W3C home > Mailing lists > Public > w3c-wai-ig@w3.org > January to March 2012

RE: Removing PDFs and accessibility

From: Ozi, Selim <sozi1@mscd.edu>
Date: Mon, 26 Mar 2012 10:36:21 -0600
To: Andrew Kirkpatrick <akirkpat@adobe.com>, "wed@csulb.edu" <wed@csulb.edu>, David Woolley <forums@david-woolley.me.uk>
CC: "w3c-wai-ig@w3.org" <w3c-wai-ig@w3.org>
Message-ID: <988AD2761168FB4BA162C5F96A122ADA2B40DFFF2C@E2K7VS.services.metro>
Great thread of information about Web, Accessibility,PDF.
My question is to Andrew:
Can Adobe, allow the user to  choose which PDF format to create /save/view? 
Something like below:
1- PDF / I  = image PDF
2- PDF/ O  = OCR
3- PDF/ TR = Tagged/touchup reading ordered

This way  developers/ Content providers, provide information to end user to choose the median if user would like to view this format with a screen reader or choose to go to structured HTML format?

Selim Özi
Accessbile technology Specialist
Access Center.
Metropolitan State University of Denver.

-----Original Message-----
From: Andrew Kirkpatrick [mailto:akirkpat@adobe.com] 
Sent: Monday, March 26, 2012 9:49 AM
To: wed@csulb.edu; David Woolley
Cc: w3c-wai-ig@w3.org
Subject: RE: Removing PDFs and accessibility

Unfortunately the original post doesn't allow comments.  My gripe with this post is that it makes many false claims and uses the false claims as evidence to support a conclusion which may be true, but there is no actual data or scientific rigor offered, which makes this interesting as anecdotal data, but nothing more.  I'd like to see more information on the study performed, and offer the following questions to consider.

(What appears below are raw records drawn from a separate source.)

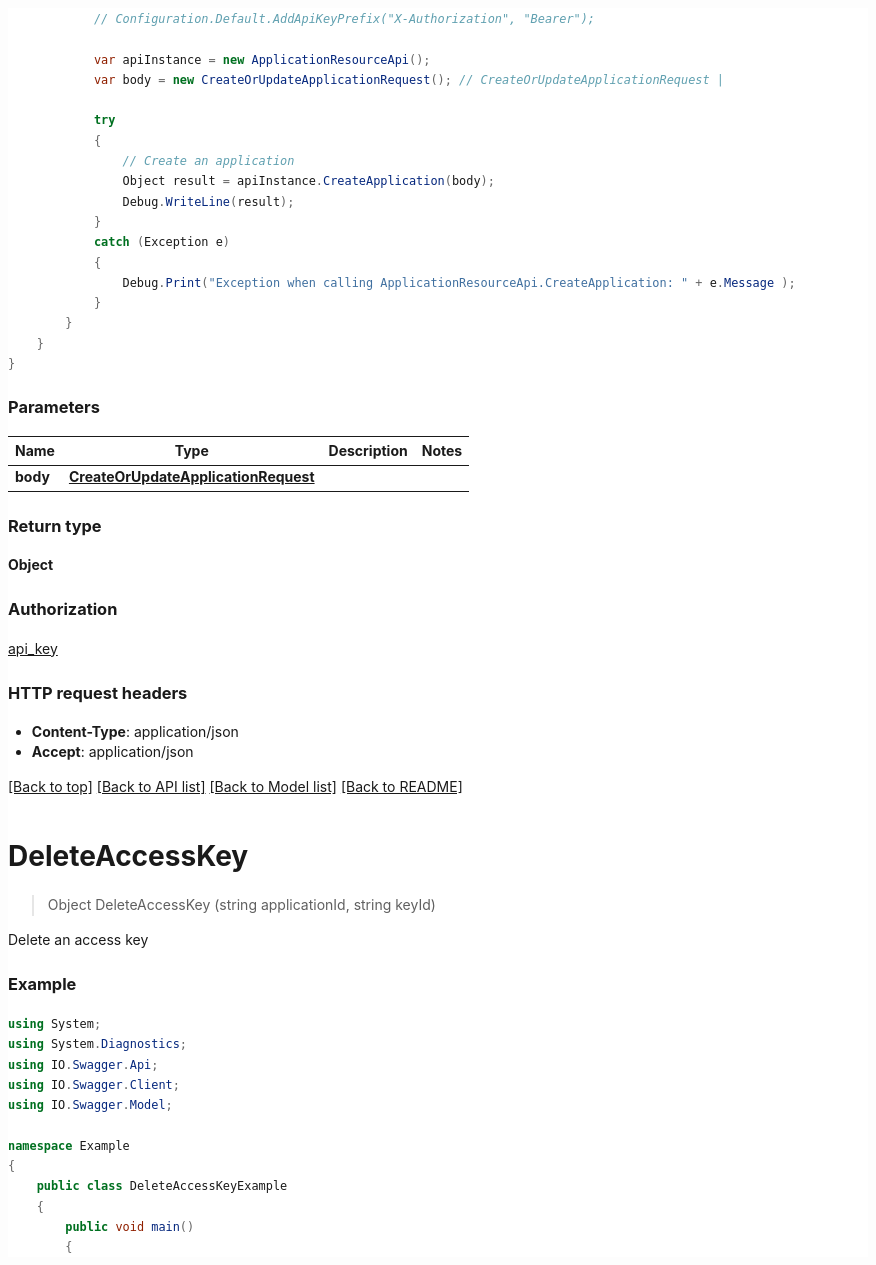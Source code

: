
 ```csharp
            // Configuration.Default.AddApiKeyPrefix("X-Authorization", "Bearer");

            var apiInstance = new ApplicationResourceApi();
            var body = new CreateOrUpdateApplicationRequest(); // CreateOrUpdateApplicationRequest | 

            try
            {
                // Create an application
                Object result = apiInstance.CreateApplication(body);
                Debug.WriteLine(result);
            }
            catch (Exception e)
            {
                Debug.Print("Exception when calling ApplicationResourceApi.CreateApplication: " + e.Message );
            }
        }
    }
}
```

### Parameters

Name | Type | Description  | Notes
------------- | ------------- | ------------- | -------------
 **body** | [**CreateOrUpdateApplicationRequest**](CreateOrUpdateApplicationRequest.md)|  | 

### Return type

**Object**

### Authorization

[api_key](../README.md#api_key)

### HTTP request headers

 - **Content-Type**: application/json
 - **Accept**: application/json

[[Back to top]](#) [[Back to API list]](../README.md#documentation-for-api-endpoints) [[Back to Model list]](../README.md#documentation-for-models) [[Back to README]](../README.md)
<a name="deleteaccesskey"></a>
# **DeleteAccessKey**
> Object DeleteAccessKey (string applicationId, string keyId)

Delete an access key

### Example
```csharp
using System;
using System.Diagnostics;
using IO.Swagger.Api;
using IO.Swagger.Client;
using IO.Swagger.Model;

namespace Example
{
    public class DeleteAccessKeyExample
    {
        public void main()
        {
```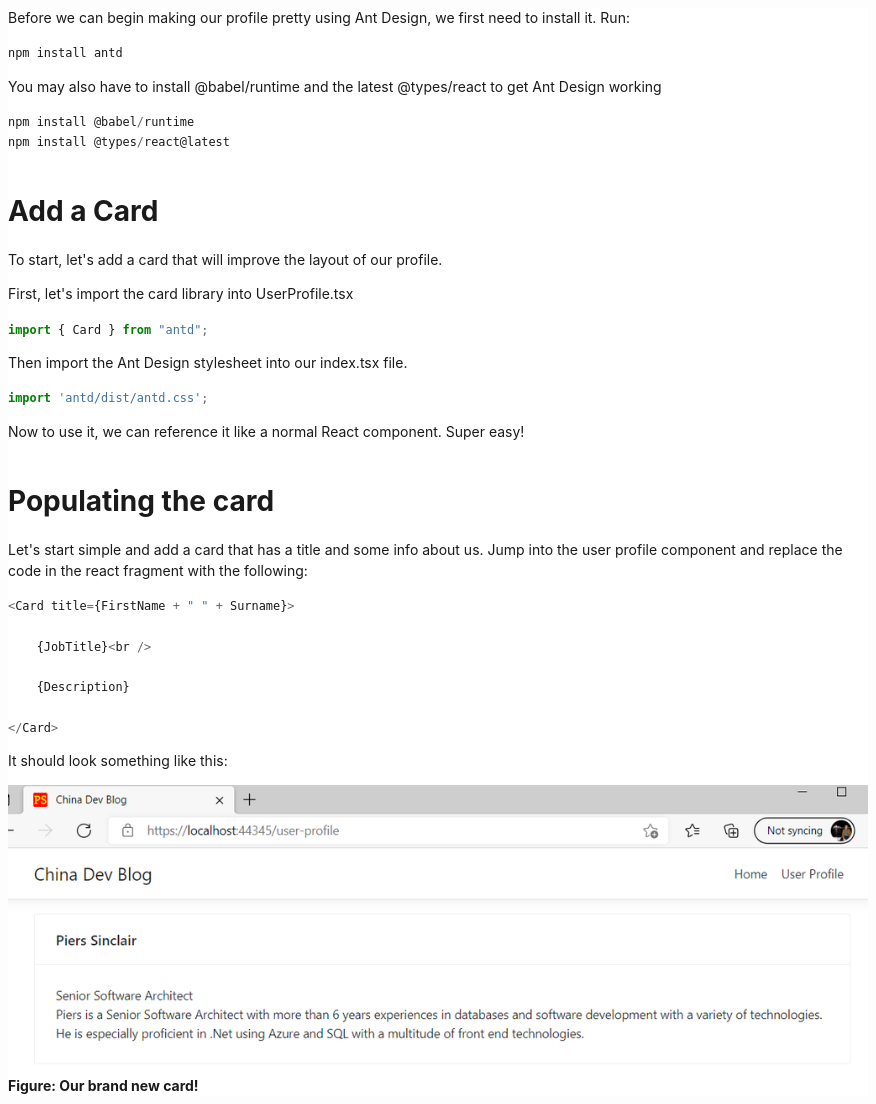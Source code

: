Before we can begin making our profile pretty using Ant Design, we first need to install it. Run:

```javascript
npm install antd
```

You may also have to install @babel/runtime and the latest @types/react to get Ant Design working

```javascript
npm install @babel/runtime
npm install @types/react@latest
```

# Add a Card

To start, let's add a card that will improve the layout of our profile. 

First, let's import the card library into UserProfile.tsx

```javascript
import { Card } from "antd";
```

Then import the Ant Design stylesheet into our index.tsx file.

```javascript
import 'antd/dist/antd.css';
```

Now to use it, we can reference it like a normal React component. Super easy!

# Populating the card

Let's start simple and add a card that has a title and some info about us. Jump into the user profile component and replace the code in the react fragment with the following:

```javascript
<Card title={FirstName + " " + Surname}>

    {JobTitle}<br />

    {Description}

</Card>
```

It should look something like this:

![Initial user profile](/assets/images/2021-07-12-Getting-Started-With-Ant-Design/snippet-of-base-card.png)
**Figure: Our brand new card!**
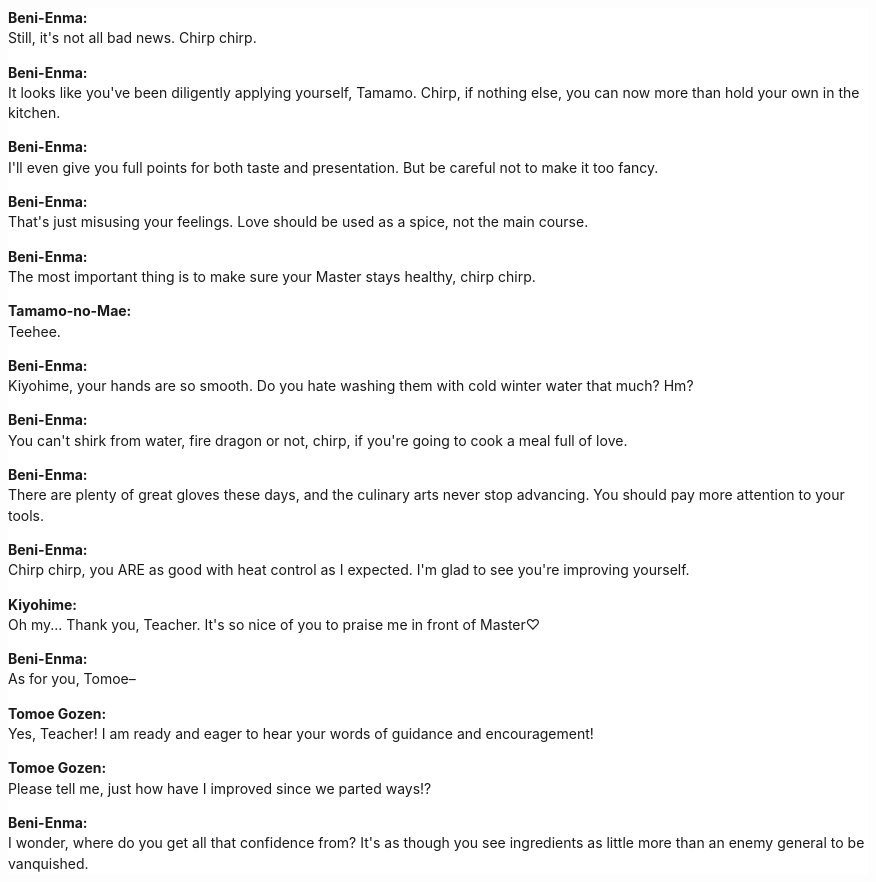    
**Beni-Enma:**   
Still, it's not all bad news. Chirp chirp.  
  
   
**Beni-Enma:**   
It looks like you've been diligently applying yourself, Tamamo. Chirp, if nothing else, you can now more than hold your own in the kitchen.  
  
   
**Beni-Enma:**   
I'll even give you full points for both taste and presentation. But be careful not to make it too fancy.  
  
   
**Beni-Enma:**   
That's just misusing your feelings. Love should be used as a spice, not the main course.  
  
   
**Beni-Enma:**   
The most important thing is to make sure your Master stays healthy, chirp chirp.  
  
   
**Tamamo-no-Mae:**   
Teehee.  
  
   
**Beni-Enma:**   
Kiyohime, your hands are so smooth. Do you hate washing them with cold winter water that much? Hm?  
  
   
**Beni-Enma:**   
You can't shirk from water, fire dragon or not, chirp, if you're going to cook a meal full of love.  
  
   
**Beni-Enma:**   
There are plenty of great gloves these days, and the culinary arts never stop advancing. You should pay more attention to your tools.  
  
   
**Beni-Enma:**   
Chirp chirp, you ARE as good with heat control as I expected. I'm glad to see you're improving yourself.  
  
   
**Kiyohime:**   
Oh my... Thank you, Teacher. It's so nice of you to praise me in front of Master♡  
  
   
**Beni-Enma:**   
As for you, Tomoe&ndash;  
  
   
**Tomoe Gozen:**   
Yes, Teacher! I am ready and eager to hear your words of guidance and encouragement!  
  
   
**Tomoe Gozen:**   
Please tell me, just how have I improved since we parted ways!?  
  
   
**Beni-Enma:**   
I wonder, where do you get all that confidence from? It's as though you see ingredients as little more than an enemy general to be vanquished.  
  
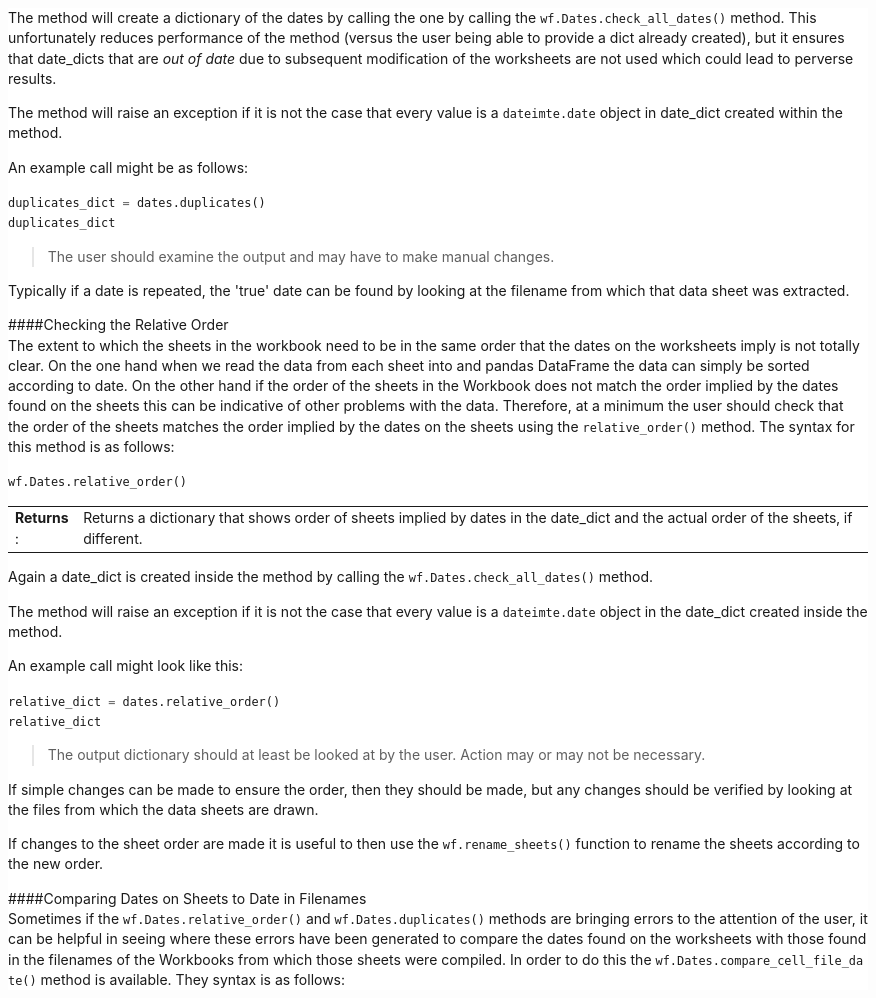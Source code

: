The method will create a dictionary of the dates by calling the one by calling the `wf.Dates.check_all_dates()` method. This unfortunately reduces performance of the method (versus the user being able to provide a dict already created), but it ensures that date_dicts that are *out of date* due to subsequent modification of the worksheets are not used which could lead to perverse results. 

The method will raise an exception if it is not the case that every value is a `dateimte.date` object in date_dict created within the method. 

An example call might be as follows:

```python
duplicates_dict = dates.duplicates()
duplicates_dict
```

> The user should examine the output and may have to make manual changes. 

Typically if a date is repeated, the 'true' date can be found by looking at the filename from which that data sheet was extracted. 

####Checking the Relative Order<br/>
The extent to which the sheets in the workbook need to be in the same order that the dates on the worksheets imply is not totally clear. On the one hand when we read the data from each sheet into and pandas DataFrame the data can simply be sorted according to date. On the other hand if the order of the sheets in the Workbook does not match the order implied by the dates found on the sheets this can be indicative of other problems with the data. Therefore, at a minimum the user should check that the order of the sheets matches the order implied by the dates on the sheets using the `relative_order()` method. The syntax for this method is as follows:

`wf.Dates.relative_order()`

|     |     |
| --- | --- |
|**Returns**: | Returns a dictionary that shows order of sheets implied by dates in the date_dict and the actual order of the sheets, if different. |

Again a date_dict is created inside the method by calling the `wf.Dates.check_all_dates()` method.

The method will raise an exception if it is not the case that every value is a `dateimte.date` object in the date_dict created inside the method. 

An example call might look like this:

```python
relative_dict = dates.relative_order()
relative_dict 
```

> The output dictionary should at least be looked at by the user. Action may or may not be necessary. 

If simple changes can be made to ensure the order, then they should be made, but any changes should be verified by looking at the files from which the data sheets are drawn. 

If changes to the sheet order are made it is useful to then use the `wf.rename_sheets()` function to rename the sheets according to the new order. 

####Comparing Dates on Sheets to Date in Filenames<br/>
Sometimes if the `wf.Dates.relative_order()` and `wf.Dates.duplicates()` methods are bringing errors to the attention of the user, it can be helpful in seeing where these errors have been generated to compare the dates found on the worksheets with those found in the filenames of the Workbooks from which those sheets were compiled. In order to do this the `wf.Dates.compare_cell_file_date()` method is available. They syntax is as follows:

>From the article, with comments:
Mark said major disadvantages of PDFs include:
*	not showing up in search results
PDF documents do show up in search results.  Google and Bing both index and include PDF documents in search results.

*	failing Australian Human Rights Commission requirements for being accessible to people with a disability, such as compatibility with screen readers
Differences do exist, to be sure, but NVDA, as a free screen reader on Windows provides nearly the same level of support as JAWS (support for headings is one of the main issues remaining and I expect we'll see that addressed soon).  VoiceOver with PDF documents on the Mac is not as good as the Windows options but the document content can be read and used.  The level of support is better than what is provided by a text only or RTF document which the AHRC does suggest is sufficient.
I realize that this department is in the state government, but it is worth noting that AGIMO in the federal government agrees that well-authored PDF documents can meet WCAG 2.0 and can be used within the government to comply with the National Transition Strategy:

(http://agimo.govspace.gov.au/2012/01/12/release-of-wcag-2-0-techniques-for-pdf/comment-page-1/#comment-5632) "As stated, the PDF Sufficient Techniques are now available, so technically an agency can rely on PDF by using the WCAG 2.0 PDF Sufficient Techniques and all applicable General Techniques, and will be considered to be complying with the NTS. This addresses one of the findings of our PDF study by ensuring the design of the PDF file is optimised for accessibility."

More on this in a bit...

*	penalising people who have slow internet connections
*	often extremely large document sizes.
These are really the same point, so I'll address them together.  Some PDF documents do get rather large, some outrageously so.  However, PDF documents can and should be authored to be as light as possible, so while it may be that a 300 page report is large no matter what an author does, PDF documents in general need not be bloated in size and authors who are tending to their work can easily avoid this.  Adobe Acrobat also offers a batch process which can watch a specific folder and when PDF documents are added there it can take the steps to reduce the file size automatically if desired.  Others have commented on the convenience of PDF documents for users also, so at a minimum offering a PDF document for some documents can be viewed as helping some users. 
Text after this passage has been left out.